The Human Protein Atlas (HPA) is a comprehensive resource for exploration of human proteome which contains a vast amount of proteomics and transcriptomics data generated from antibody-based tissue micro-array profiling and RNA deep-sequencing.

The program has generated protein expression profiles in human normal tissues with cell type-specific expression patterns, cancer and cell lines via an innovative immunohistochemistry-based approach. These profiles are accompanied by a large collection of high quality histological staining images, annotated with clinical data and quantification. The database also includes classification of protein into both functional classes (such as transcription factors or kinases) and project-related classes (such as candidate genes for cancer). Starting from version 4.0, the HPA includes subcellular location profiles generated based on confocal images of immunofluorescent stained cells. Together, these data provide a detailed picture of protein expression in human cells and tissues, facilitating tissue-based diagnostic and research.

Data from the HPA are freely available via proteinatlas.org, allowing scientists to access and incorporate the data into their research. Previously, the R package *hpar* has been created for fast and easy programmatic access of HPA data.
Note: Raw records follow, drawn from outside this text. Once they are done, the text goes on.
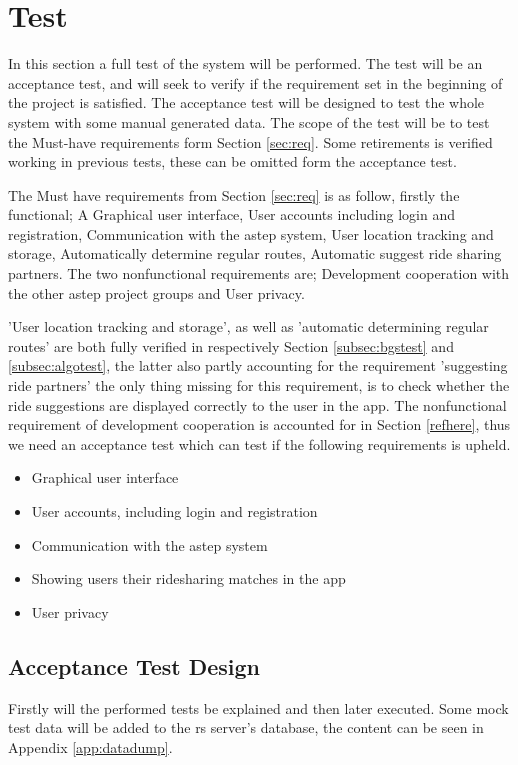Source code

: \section{Test}
In this section a full test of the system will be performed.
The test will be an acceptance test, and will seek to verify if the requirement set in the beginning of the project is satisfied.
The acceptance test will be designed to test the whole system with some manual generated data.
The scope of the test will be to test the Must-have requirements form Section \ref{sec:req}.
Some retirements is verified working in previous tests, these can be omitted form the acceptance test. 

The Must have requirements from Section \ref{sec:req} is as follow, firstly the functional; A Graphical user interface, User accounts including login and registration, Communication with the \gls{astep} system, User location tracking and storage, Automatically determine regular routes, Automatic suggest ride sharing partners. The two nonfunctional requirements are; Development cooperation with the other \gls{astep} project groups and User privacy.

'User location tracking and storage', as well as 'automatic determining regular routes' are both fully verified in respectively Section \ref{subsec:bgstest} and \ref{subsec:algotest}, the latter also partly accounting for the requirement 'suggesting ride partners' the only thing missing for this requirement, is to check whether the ride suggestions are displayed correctly to the user in the app. 
The nonfunctional requirement of development cooperation is accounted for in Section \ref{refhere}, thus we need an acceptance test which can test if the following requirements is upheld. 
\begin{itemize}
	\item Graphical user interface
	\item User accounts, including login and registration
	\item Communication with the \gls{astep} system
	\item Showing users their ridesharing matches in the app
	\item User privacy
\end{itemize}

\subsection{Acceptance Test Design}
Firstly will the performed tests be explained and then later executed.
Some mock test data will be added to the \gls{rs} server's database, the content can be seen in Appendix \ref{app:datadump}.

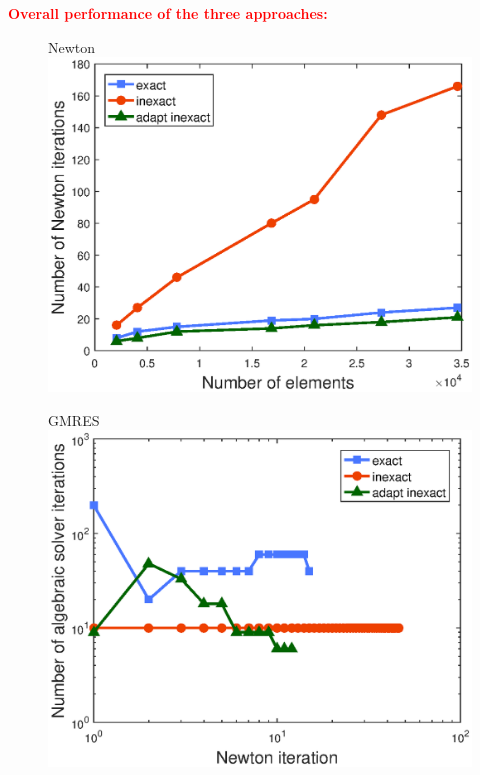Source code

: \documentclass[10 pt]{beamer}
\begin{document}
\begin{frame}


\textcolor{red}{\textbf{Overall performance of the three approaches:}}
\begin{figure}[H]
\begin{minipage}[c]{.42\linewidth}
   \centering 
   Newton
\includegraphics[width=\textwidth]{fig_article/number_newton_iter_three_methods_with_number_elements.eps}    
\end{minipage}\hfill
\begin{minipage}[c]{.42\linewidth}
\centering
GMRES
\includegraphics[width=\textwidth]{fig_article/number_algebraic_iter_per_newton_step_three_method.eps}    

\end{minipage}
\end{figure}
\end{frame}
\end{document}
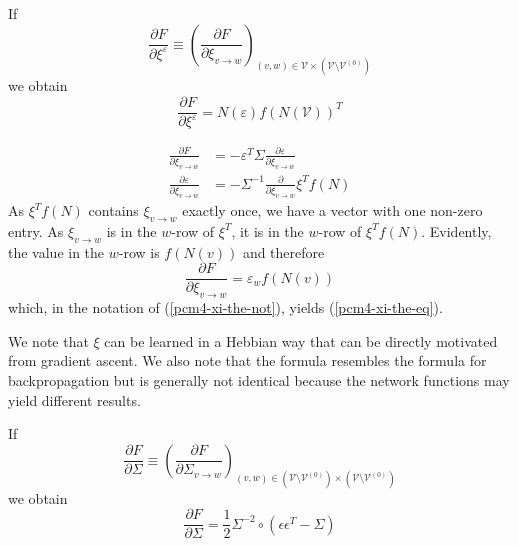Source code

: \documentclass[a4paper,11pt]{article}
\begin{document}
\begin{The}[Learning $\xi$]\label{pcm4-xi-the}
If 
\begin{equation}\label{pcm4-xi-the-not}
\frac{\partial F}{\partial\xi^{\varepsilon}}\equiv\left(\frac{\partial F}{\partial\xi_{v\to w}}\right)_{(v,w)\in\mathcal{V}\times(\mathcal{V}\setminus\mathcal{V}^{(0)})}
\end{equation}
we obtain
\begin{equation}\label{pcm4-xi-the-eq}
\frac{\partial F}{\partial\xi^{\varepsilon}}=N(\varepsilon) f(N(\mathcal{V}))^T
\end{equation}
\end{The}
\begin{Bew}
\begin{align*}
\frac{\partial F}{\partial\xi_{v\to w}}&=-\varepsilon^T\Sigma\frac{\partial\varepsilon}{\partial\xi_{v\to w}}\\
\frac{\partial\varepsilon}{\partial\xi_{v\to w}}&=-\Sigma^{-1}\frac{\partial}{\partial\xi_{v\to w}}\xi^Tf(N)
\end{align*}
As $\xi^Tf(N)$ contains $\xi_{v\to w}$ exactly once, we have a vector with one non-zero entry. As $\xi_{v\to w}$ is in the $w$-row of $\xi^T$, it is in the $w$-row of $\xi^Tf(N)$. Evidently, the value in the $w$-row is $f(N(v))$ and therefore
\begin{equation}
\frac{\partial F}{\partial\xi_{v\to w}}=\varepsilon_wf(N(v))
\end{equation}
which, in the notation of (\ref{pcm4-xi-the-not}), yields (\ref{pcm4-xi-the-eq}).
\end{Bew}
\begin{Abs}
We note that $\xi$ can be learned in a Hebbian way that can be directly motivated from gradient ascent. We also note that the formula resembles the formula for backpropagation but is generally not identical because the network functions may yield different results.
\end{Abs}
\begin{Pro}\label{pcm4-sigma1-pro}
If
\begin{equation}\label{pcm4-sigma1-not}
\frac{\partial F}{\partial\Sigma}\equiv\left(\frac{\partial F}{\partial\Sigma_{v\to w}}\right)_{(v,w)\in(\mathcal{V}\setminus\mathcal{V}^{(0)})\times(\mathcal{V}\setminus\mathcal{V}^{(0)})}
\end{equation}
we obtain
\begin{equation}\label{pcm4-sigma1-eq}
\frac{\partial F}{\partial\Sigma}=\frac12\Sigma^{-2}\circ(\epsilon\epsilon^T-\Sigma)
\end{equation}
\end{Pro}
\end{document}
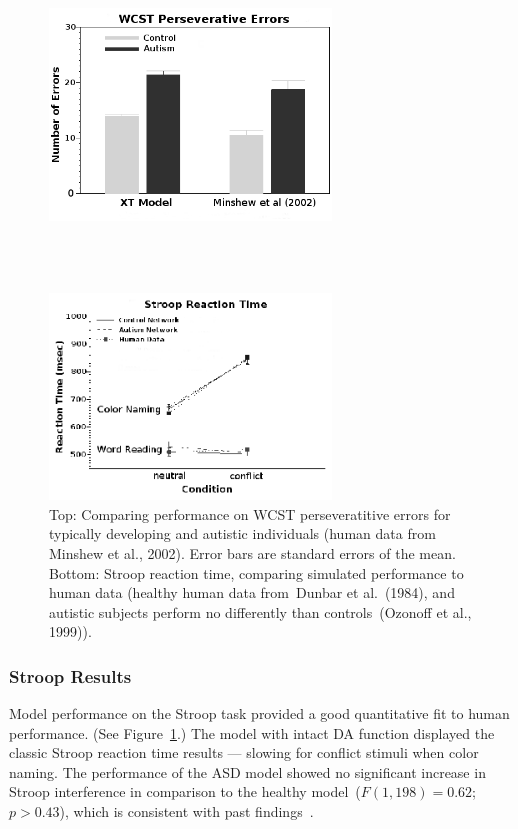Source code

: \begin{figure}
\begin{center}
	\includegraphics[width=75mm]{graphs/wcst.ps}
                                                                
\textcolor{white}{\\--------------------------------\\}

	\includegraphics[width=75mm]{graphs/stroop.ps}
\end{center}
\caption{Top: Comparing performance on WCST perseveratitive errors for typically developing and autistic individuals (human data from Minshew et al., 2002). Error bars are standard errors of the mean. Bottom: Stroop reaction time, comparing simulated performance to human data (healthy human data from~Dunbar et al.~(1984), and autistic subjects perform no differently than controls~(Ozonoff et al., 1999)).} 
\label{ed-results-figure}
\end{figure} 

\subsubsection{Stroop Results} 
Model performance on the Stroop task provided a good quantitative fit to human performance. (See Figure~\ref{ed-results-figure}.) The model with intact DA function displayed the classic Stroop reaction time results --- slowing for conflict stimuli when color naming. The performance of the ASD model showed no significant increase in Stroop interference in comparison to the healthy model~($F(1,198) = 0.62$; $p > 0.43$), which is consistent with past findings~\cite{Ozonoff:1999:AutismStroopWCST}.

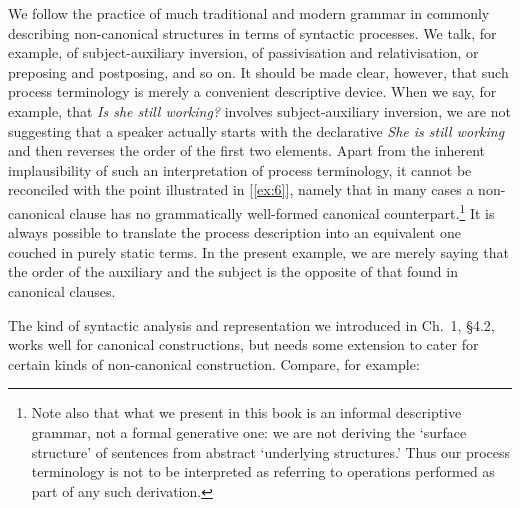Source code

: We follow the practice of much traditional and modern grammar in commonly describing non-canonical structures in terms of syntactic processes. We talk, for example, of subject-auxiliary inversion, of passivisation and relativisation, or preposing and postposing, and so on. It should be made clear, however, that such process terminology is merely a convenient descriptive device. When we say, for example, that \textit{Is she still working?} involves subject-auxiliary inversion, we are not suggesting that a speaker actually starts with the declarative \textit{She is still working} and then reverses the order of the first two elements. Apart from the inherent implausibility of such an interpretation of process terminology, it cannot be reconciled with the point illustrated in [\ref{ex:6}], namely that in many cases a non-canonical clause has no grammatically well-formed canonical counterpart.\footnote{Note also that what we present in this book is an informal descriptive grammar, not a formal generative one: we are not deriving the `surface structure' of sentences from abstract `underlying structures.' Thus our process terminology is not to be interpreted as referring to operations performed as part of any such derivation.} It is always possible to translate the process description into an equivalent one couched in purely static terms. In the present example, we are merely saying that the order of the auxiliary and the subject is the opposite of that found in canonical clauses.

The kind of syntactic analysis and representation we introduced in Ch.~1, §4.2, works well for canonical constructions, but needs some extension to cater for certain kinds of non-canonical construction. Compare, for example:

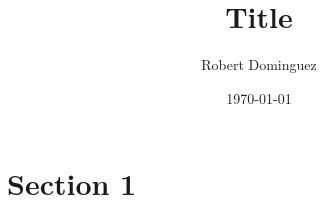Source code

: \documentclass[12pt]{article}
\author{Robert Dominguez}
\date{\today}
\title{Title}
\begin{document}
\maketitle


\section{Section 1}

\end{document}
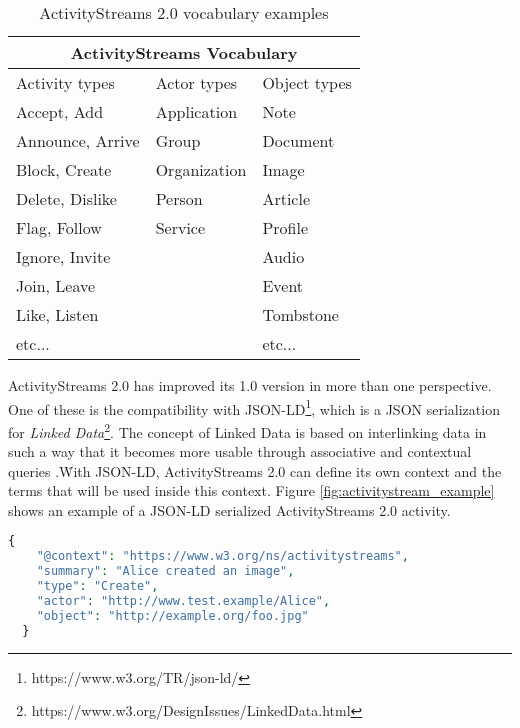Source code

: \begin{table}[H]
  \centering
  \begin{tabular}{|p{4cm}|p{4cm}|p{4cm}| }
    \hline
    \multicolumn{3}{|c|}{ActivityStreams Vocabulary} \\
    \hline
    Activity types & Actor types & Object types \\
    \hline
    \hline
      Accept, Add & Application & Note \\
      Announce, Arrive & Group & Document \\ 
      Block, Create & Organization & Image \\
      Delete, Dislike & Person & Article \\
      Flag, Follow & Service & Profile \\
      Ignore, Invite & & Audio \\
      Join, Leave & & Event \\
      Like, Listen & & Tombstone \\
      etc... & & etc... \\
      \hline
  \end{tabular}
  \caption{ActivityStreams 2.0 vocabulary examples}
  \label{table:activitystreams_vocabulary}
\end{table}

ActivityStreams 2.0 has improved its 1.0 version in more than one perspective. One of these is the compatibility with JSON-LD\footnote{https://www.w3.org/TR/json-ld/}, which is a JSON serialization for \emph{Linked Data}\footnote{https://www.w3.org/DesignIssues/LinkedData.html}. The concept of Linked Data is based on interlinking data in such a way that it becomes more usable through associative and contextual queries \cite{berners-lee_2006}.\. With JSON-LD, ActivityStreams 2.0 can define its own context and the terms that will be used inside this context. Figure \ref{fig:activitystream_example} shows an example of a JSON-LD serialized ActivityStreams 2.0 activity. 

\lstset{style=JSONStyle}
\begin{lstlisting}[language=PHP, caption=Example of activity \cite{snell_prodromou_2017}, label=fig:activitystream_example, float=h]
  {
    "@context": "https://www.w3.org/ns/activitystreams",
    "summary": "Alice created an image",
    "type": "Create",
    "actor": "http://www.test.example/Alice",
    "object": "http://example.org/foo.jpg"
  }
\end{lstlisting}


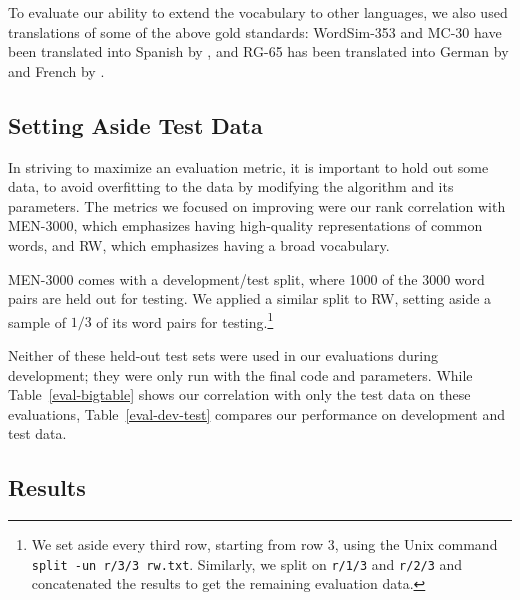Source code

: \documentclass[11pt,letterpaper]{article}
\begin{document}
To evaluate our ability to extend the vocabulary to other languages, we also
used translations of some of the above gold standards: WordSim-353 and MC-30
have been translated into Spanish by , and
RG-65 has been translated into German by  and
French by .

\subsection{Setting Aside Test Data}

In striving to maximize an evaluation metric, it is important to hold out some
data, to avoid overfitting to the data by modifying the algorithm and its
parameters. The metrics we focused on improving were our rank correlation with
MEN-3000, which emphasizes having high-quality representations of common words,
and RW, which emphasizes having a broad vocabulary.

MEN-3000 comes with a development/test split, where 1000 of the 3000 word pairs
are held out for testing. We applied a similar split to RW, setting aside a
sample of $1/3$ of its word pairs for testing.\footnote{
    We set aside every third row, starting from row 3, using the Unix command
    {\tt split -un r/3/3 rw.txt}. Similarly, we split on {\tt r/1/3} and
    {\tt r/2/3} and concatenated the results to get the remaining evaluation
    data.
}

Neither of these held-out test sets were used in our evaluations during
development; they were only run with the final code and parameters. While
Table~\ref{eval-bigtable} shows our correlation with only the test data on
these evaluations, Table~\ref{eval-dev-test} compares our performance on
development and test data.

\subsection{Results}
\end{document}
Here, we introduce *HPAanalyze*, an R package aims to simplify exploratory data analysis from those data, as well as provide other complementary functionality to *hpar*.

## The different HPA data formats

The Human Protein Atlas project provides data via two main mechanisms: *Full datasets* in the form of downloadable compressed tab-separated files (.tsv) and *individual entries* in XML, RDF and TSV formats. The full downloadable datasets includes normal tissue, pathology (cancer), subcellular location, RNA gene and RNA isoform data. For individual entries, the XML format is the most comprehensive, providing information on the target protein, antibodies, summary for each tissue and detailed data from each sample including clinical data, IHC scoring and image download links.

## `HPAanalyze` overview

`HPAanalyze` is designed to fullfill 3 main tasks: (1) Import, subsetting and export downloadable datasets; (2) Visualization of downloadable datasets for exploratory analysis; and (3) Working with the individual XML files. This package aims to serve researchers with little programming experience, but also allow power users to use the imported data as desired.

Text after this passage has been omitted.